Jamie, I read your July 28, 2021 article in the Charlton County Herald, “I’m offended!” It seems you have joined so many others and jumped on the “I’m offended!” bandwagon. It ironically appears your sensitivity to the feeling of others and your ability to validate them are correctly mastered. You have come to the correct conclusions in your article when you end it with your efforts to cancel being offended, by trying to reach conscience when you proclaim, “Probably not.” Many readers have also discovered that is impossible to be non-offensively correct and have, like you, determined “we are not all going to agree”.

You may be able to minimize the hostility of the person you have offended. When someone you have offended engages you, be slow to respond and offer a generic insincere apology. Don’t abruptly respond by something like, “don’t be so stupid!” I have a friend whose nickname is “Pleasant.” I asked her how she got it. She said she went to charm school, and they taught her to say, “Isn’t that pleasant” instead of something like, “so what,” “who cares” or “who gives a flip.” I would say try this - saying, “isn’t that pleasant” to hopefully deflect a conflict escalation situation.

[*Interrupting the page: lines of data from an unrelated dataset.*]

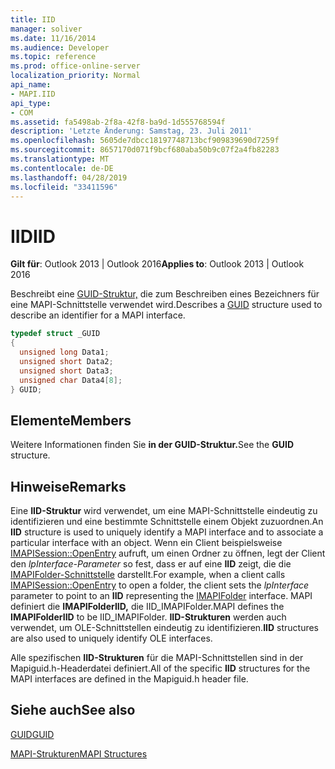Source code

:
 ```yaml
---
title: IID
manager: soliver
ms.date: 11/16/2014
ms.audience: Developer
ms.topic: reference
ms.prod: office-online-server
localization_priority: Normal
api_name:
- MAPI.IID
api_type:
- COM
ms.assetid: fa5498ab-2f8a-42f8-ba9d-1d555768594f
description: 'Letzte Änderung: Samstag, 23. Juli 2011'
ms.openlocfilehash: 5605de7dbcc18197748713bcf909839690d7259f
ms.sourcegitcommit: 8657170d071f9bcf680aba50b9c07f2a4fb82283
ms.translationtype: MT
ms.contentlocale: de-DE
ms.lasthandoff: 04/28/2019
ms.locfileid: "33411596"
---
```

# <a name="iid"></a><span data-ttu-id="9785d-103">IID</span><span class="sxs-lookup"><span data-stu-id="9785d-103">IID</span></span>

  
  
<span data-ttu-id="9785d-104">**Gilt für**: Outlook 2013 | Outlook 2016</span><span class="sxs-lookup"><span data-stu-id="9785d-104">**Applies to**: Outlook 2013 | Outlook 2016</span></span> 
  
<span data-ttu-id="9785d-105">Beschreibt eine [GUID-Struktur,](guid.md) die zum Beschreiben eines Bezeichners für eine MAPI-Schnittstelle verwendet wird.</span><span class="sxs-lookup"><span data-stu-id="9785d-105">Describes a [GUID](guid.md) structure used to describe an identifier for a MAPI interface.</span></span> 
  
```cpp
typedef struct _GUID
{
  unsigned long Data1;
  unsigned short Data2;
  unsigned short Data3;
  unsigned char Data4[8];
} GUID;

```

## <a name="members"></a><span data-ttu-id="9785d-106">Elemente</span><span class="sxs-lookup"><span data-stu-id="9785d-106">Members</span></span>

<span data-ttu-id="9785d-107">Weitere Informationen finden Sie **in der GUID-Struktur.**</span><span class="sxs-lookup"><span data-stu-id="9785d-107">See the **GUID** structure.</span></span> 
  
## <a name="remarks"></a><span data-ttu-id="9785d-108">Hinweise</span><span class="sxs-lookup"><span data-stu-id="9785d-108">Remarks</span></span>

<span data-ttu-id="9785d-109">Eine **IID-Struktur** wird verwendet, um eine MAPI-Schnittstelle eindeutig zu identifizieren und eine bestimmte Schnittstelle einem Objekt zuzuordnen.</span><span class="sxs-lookup"><span data-stu-id="9785d-109">An **IID** structure is used to uniquely identify a MAPI interface and to associate a particular interface with an object.</span></span> <span data-ttu-id="9785d-110">Wenn ein Client beispielsweise [IMAPISession::OpenEntry](imapisession-openentry.md) aufruft, um einen Ordner zu öffnen, legt der Client den  _lpInterface-Parameter_ so fest, dass er auf eine **IID** zeigt, die die [IMAPIFolder-Schnittstelle](imapifolderimapicontainer.md) darstellt.</span><span class="sxs-lookup"><span data-stu-id="9785d-110">For example, when a client calls [IMAPISession::OpenEntry](imapisession-openentry.md) to open a folder, the client sets the  _lpInterface_ parameter to point to an **IID** representing the [IMAPIFolder](imapifolderimapicontainer.md) interface.</span></span> <span data-ttu-id="9785d-111">MAPI definiert die **IMAPIFolderIID,** die IID_IMAPIFolder.</span><span class="sxs-lookup"><span data-stu-id="9785d-111">MAPI defines the **IMAPIFolderIID** to be IID_IMAPIFolder.</span></span> <span data-ttu-id="9785d-112">**IID-Strukturen** werden auch verwendet, um OLE-Schnittstellen eindeutig zu identifizieren.</span><span class="sxs-lookup"><span data-stu-id="9785d-112">**IID** structures are also used to uniquely identify OLE interfaces.</span></span> 
  
<span data-ttu-id="9785d-113">Alle spezifischen **IID-Strukturen** für die MAPI-Schnittstellen sind in der Mapiguid.h-Headerdatei definiert.</span><span class="sxs-lookup"><span data-stu-id="9785d-113">All of the specific **IID** structures for the MAPI interfaces are defined in the Mapiguid.h header file.</span></span> 
  
## <a name="see-also"></a><span data-ttu-id="9785d-114">Siehe auch</span><span class="sxs-lookup"><span data-stu-id="9785d-114">See also</span></span>



[<span data-ttu-id="9785d-115">GUID</span><span class="sxs-lookup"><span data-stu-id="9785d-115">GUID</span></span>](guid.md)


[<span data-ttu-id="9785d-116">MAPI-Strukturen</span><span class="sxs-lookup"><span data-stu-id="9785d-116">MAPI Structures</span></span>](mapi-structures.md)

In a previous life I use to do presentations and would use the approved time-tested PowerPoint presentation prepared by someone years earlier. Once a very brilliant person in the class noted a grammar mistake. In his frequently displayed offensive and arrogant manner, he brought that to my attention. I thanked him for his feedback and told him, “Some people are too busy checking the grammar that they miss the message.” The class erupted in spontaneous laughter; we took a break. Afterwards, we had no further exchange of words on this.

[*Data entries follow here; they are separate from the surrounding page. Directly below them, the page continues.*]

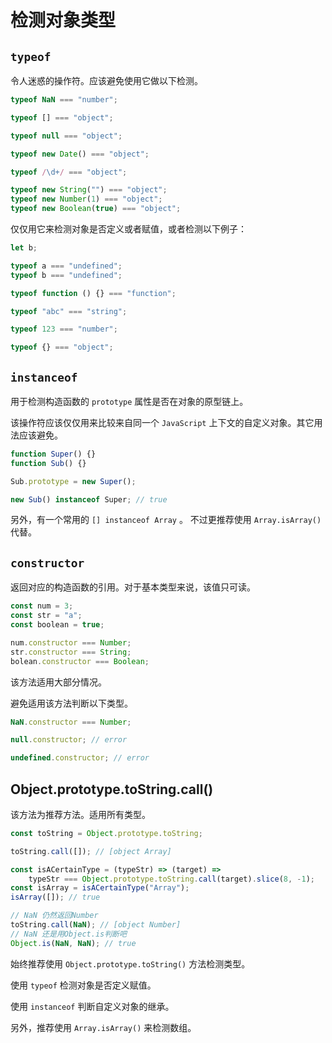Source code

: # 检测对象类型

## `typeof`

令人迷惑的操作符。应该避免使用它做以下检测。

```js
typeof NaN === "number";

typeof [] === "object";

typeof null === "object";

typeof new Date() === "object";

typeof /\d+/ === "object";

typeof new String("") === "object";
typeof new Number(1) === "object";
typeof new Boolean(true) === "object";
```

仅仅用它来检测对象是否定义或者赋值，或者检测以下例子：

```js
let b;

typeof a === "undefined";
typeof b === "undefined";

typeof function () {} === "function";

typeof "abc" === "string";

typeof 123 === "number";

typeof {} === "object";
```

## `instanceof`

用于检测构造函数的 `prototype` 属性是否在对象的原型链上。

该操作符应该仅仅用来比较来自同一个 `JavaScript` 上下文的自定义对象。其它用法应该避免。

```js
function Super() {}
function Sub() {}

Sub.prototype = new Super();

new Sub() instanceof Super; // true
```

另外，有一个常用的 `[] instanceof Array` 。 不过更推荐使用 `Array.isArray()` 代替。

## `constructor`

返回对应的构造函数的引用。对于基本类型来说，该值只可读。

```js
const num = 3;
const str = "a";
const boolean = true;

num.constructor === Number;
str.constructor === String;
bolean.constructor === Boolean;
```

该方法适用大部分情况。

避免适用该方法判断以下类型。

```js
NaN.constructor === Number;

null.constructor; // error

undefined.constructor; // error
```

## Object.prototype.toString.call()

该方法为推荐方法。适用所有类型。

```js
const toString = Object.prototype.toString;

toString.call([]); // [object Array]

const isACertainType = (typeStr) => (target) =>
    typeStr === Object.prototype.toString.call(target).slice(8, -1);
const isArray = isACertainType("Array");
isArray([]); // true

// NaN 仍然返回Number
toString.call(NaN); // [object Number]
// NaN 还是用Object.is判断吧
Object.is(NaN, NaN); // true
```

始终推荐使用 `Object.prototype.toString()` 方法检测类型。

使用 `typeof` 检测对象是否定义赋值。

使用 `instanceof` 判断自定义对象的继承。

另外，推荐使用 `Array.isArray()` 来检测数组。

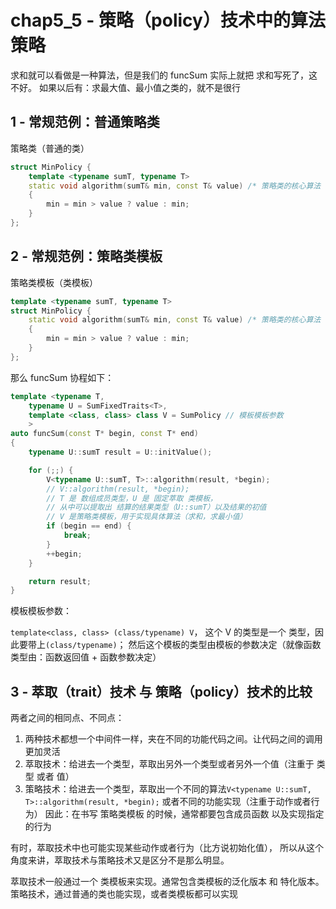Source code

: # chap5_5 - 策略（policy）技术中的算法策略

求和就可以看做是一种算法，但是我们的 funcSum 实际上就把 求和写死了，这不好。
如果以后有：求最大值、最小值之类的，就不是很行

## 1 - 常规范例：普通策略类

策略类（普通的类）

```cxx
struct MinPolicy {
    template <typename sumT, typename T>
    static void algorithm(sumT& min, const T& value) /* 策略类的核心算法 */
    {
        min = min > value ? value : min;
    }
};
```

## 2 - 常规范例：策略类模板

策略类模板（类模板）

```cxx
template <typename sumT, typename T>
struct MinPolicy {
    static void algorithm(sumT& min, const T& value) /* 策略类的核心算法 */
    {
        min = min > value ? value : min;
    }
};
```

那么 funcSum 协程如下：

```cxx
template <typename T,
    typename U = SumFixedTraits<T>,
    template <class, class> class V = SumPolicy // 模板模板参数
    >
auto funcSum(const T* begin, const T* end)
{
    typename U::sumT result = U::initValue();

    for (;;) {
        V<typename U::sumT, T>::algorithm(result, *begin);
        // V::algorithm(result, *begin);
        // T 是 数组成员类型，U 是 固定萃取 类模板，
        // 从中可以提取出 结算的结果类型（U::sumT）以及结果的初值
        // V 是策略类模板，用于实现具体算法（求和，求最小值）
        if (begin == end) {
            break;
        }
        ++begin;
    }

    return result;
}
```

模板模板参数：

`template<class, class> (class/typename) V`，
这个 V 的类型是一个 类型，因此要带上`(class/typename)`；
然后这个模板的类型由模板的参数决定（就像函数类型由：函数返回值 + 函数参数决定）

## 3 - 萃取（trait）技术 与 策略（policy）技术的比较

两者之间的相同点、不同点：

1. 两种技术都想一个中间件一样，夹在不同的功能代码之间。让代码之间的调用更加灵活
2. 萃取技术：给进去一个类型，萃取出另外一个类型或者另外一个值（注重于 类型 或者 值）
3. 策略技术：给进去一个类型，萃取出一个不同的算法`V<typename U::sumT, T>::algorithm(result, *begin);`
   或者不同的功能实现（注重于动作或者行为）
   因此：在书写 策略类模板 的时候，通常都要包含成员函数 以及实现指定的行为

有时，萃取技术中也可能实现某些动作或者行为（比方说初始化值），
所以从这个角度来讲，萃取技术与策略技术又是区分不是那么明显。

萃取技术一般通过一个 类模板来实现。通常包含类模板的泛化版本 和 特化版本。
策略技术，通过普通的类也能实现，或者类模板都可以实现
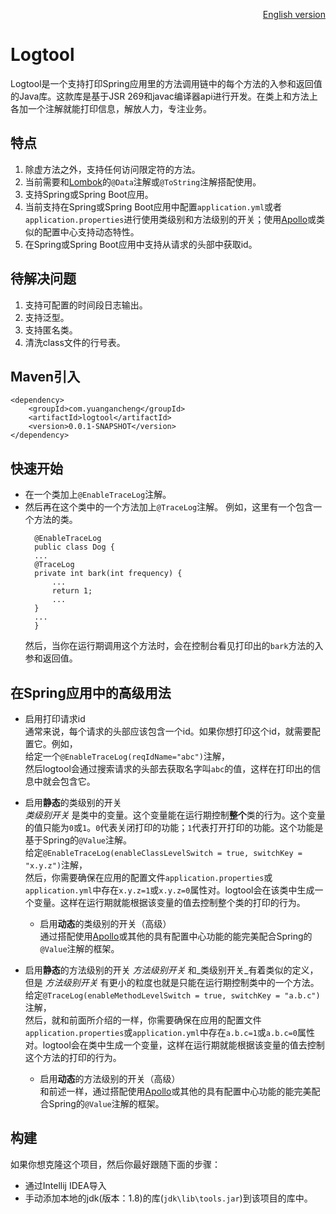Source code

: <p align="right"><a href="https://github.com/mqfs/logtool/blob/master/README.md">English version</a></p>

# Logtool
Logtool是一个支持打印Spring应用里的方法调用链中的每个方法的入参和返回值的Java库。这款库是基于JSR 269和javac编译器api进行开发。在类上和方法上各加一个注解就能打印信息，解放人力，专注业务。

## 特点
1. 除虚方法之外，支持任何访问限定符的方法。
2. 当前需要和[Lombok](https://github.com/rzwitserloot/lombok)的`@Data`注解或`@ToString`注解搭配使用。
3. 支持Spring或Spring Boot应用。
4. 当前支持在Spring或Spring Boot应用中配置`application.yml`或者`application.properties`进行使用类级别和方法级别的开关；使用[Apollo](https://github.com/ctripcorp/apollo)或类似的配置中心支持动态特性。
5. 在Spring或Spring Boot应用中支持从请求的头部中获取id。

## 待解决问题
1. 支持可配置的时间段日志输出。
2. 支持泛型。
3. 支持匿名类。
4. 清洗class文件的行号表。

## Maven引入
```
<dependency>
    <groupId>com.yuangancheng</groupId>
    <artifactId>logtool</artifactId>
    <version>0.0.1-SNAPSHOT</version>
</dependency>
```

## 快速开始
* 在一个类加上`@EnableTraceLog`注解。
* 然后再在这个类中的一个方法加上`@TraceLog`注解。
  例如，这里有一个包含一个方法的类。  
  ```
    @EnableTraceLog
    public class Dog {
    ...
    @TraceLog
    private int bark(int frequency) {
        ...
        return 1;
        ...
    }
    ...
    }
  ```  
  然后，当你在运行期调用这个方法时，会在控制台看见打印出的`bark`方法的入参和返回值。

## 在Spring应用中的高级用法
* 启用打印请求id  
  通常来说，每个请求的头部应该包含一个id。如果你想打印这个id，就需要配置它。例如，  
  给定一个`@EnableTraceLog(reqIdName="abc")`注解，  
  然后logtool会通过搜索请求的头部去获取名字叫`abc`的值，这样在打印出的信息中就会包含它。
  
* 启用**静态**的类级别的开关  
  _类级别开关_ 是类中的变量。这个变量能在运行期控制**整个**类的行为。这个变量的值只能为`0`或`1`。`0`代表关闭打印的功能；`1`代表打开打印的功能。这个功能是基于Spring的`@Value`注解。  
  给定`@EnableTraceLog(enableClassLevelSwitch = true, switchKey = "x.y.z")`注解，  
  然后，你需要确保在应用的配置文件`application.properties`或`application.yml`中存在`x.y.z=1`或`x.y.z=0`属性对。logtool会在该类中生成一个变量。这样在运行期就能根据该变量的值去控制整个类的打印的行为。
  
  * 启用**动态**的类级别的开关（高级）  
    通过搭配使用[Apollo](https://github.com/ctripcorp/apollo)或其他的具有配置中心功能的能完美配合Spring的`@Value`注解的框架。
    
* 启用**静态**的方法级别的开关
  _方法级别开关_ 和_类级别开关_有着类似的定义，但是 _方法级别开关_ 有更小的粒度也就是只能在运行期控制类中的一个方法。  
  给定`@TraceLog(enableMethodLevelSwitch = true, switchKey = "a.b.c")`注解，  
  然后，就和前面所介绍的一样，你需要确保在应用的配置文件`application.properties`或`application.yml`中存在`a.b.c=1`或`a.b.c=0`属性对。logtool会在类中生成一个变量，这样在运行期就能根据该变量的值去控制这个方法的打印的行为。
  
    * 启用**动态**的方法级别的开关（高级）  
      和前述一样，通过搭配使用[Apollo](https://github.com/ctripcorp/apollo)或其他的具有配置中心功能的能完美配合Spring的`@Value`注解的框架。
      
## 构建
如果你想克隆这个项目，然后你最好跟随下面的步骤：
* 通过Intellij IDEA导入
* 手动添加本地的jdk(版本：1.8)的库(`jdk\lib\tools.jar`)到该项目的库中。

You mentioned in naming street names by numbers. A former co-worker had an epiphany one day and decided he was the best in our department and proclaimed this. His nickname became number one. He did not seem to be offended by this and actually considered it a title rightly bestowed upon him. Due to numbers being associated with bodily functions, no one was ever nicknamed number two.

I did do a search online on offended and discovered that there are apps on this subject. You can get apps that will keep you annoyed/offended.

Like you, I am a Christian. In a college class I was taking, on the last day, each of us was to share a little about ourselves. One lady said, “she was glad to be able to leave (she was not from the USA) and get away from these southern Bible-thumping Christians who have been trying to convert her.” She shared with us she was a witch. After class, I asked her how she became a witch. She said, “it was a tradition passed down from mother to daughter, her mother was a witch.” She proclaimed that she knew more of the Bible than most Christians and convinced me of that. Because of her, I now read the Bible more. Some direction is provided in the Bible on how to manage offending. Although there are many verses, the one that speaks directly to you may be different then the one that speaks to me.

In closing I would like to leave you with this quote I use as a benchmark for character: “A person reveals his character by nothing so clearly as the joke he resents,” as said by Georg Christoph Lichtenberg.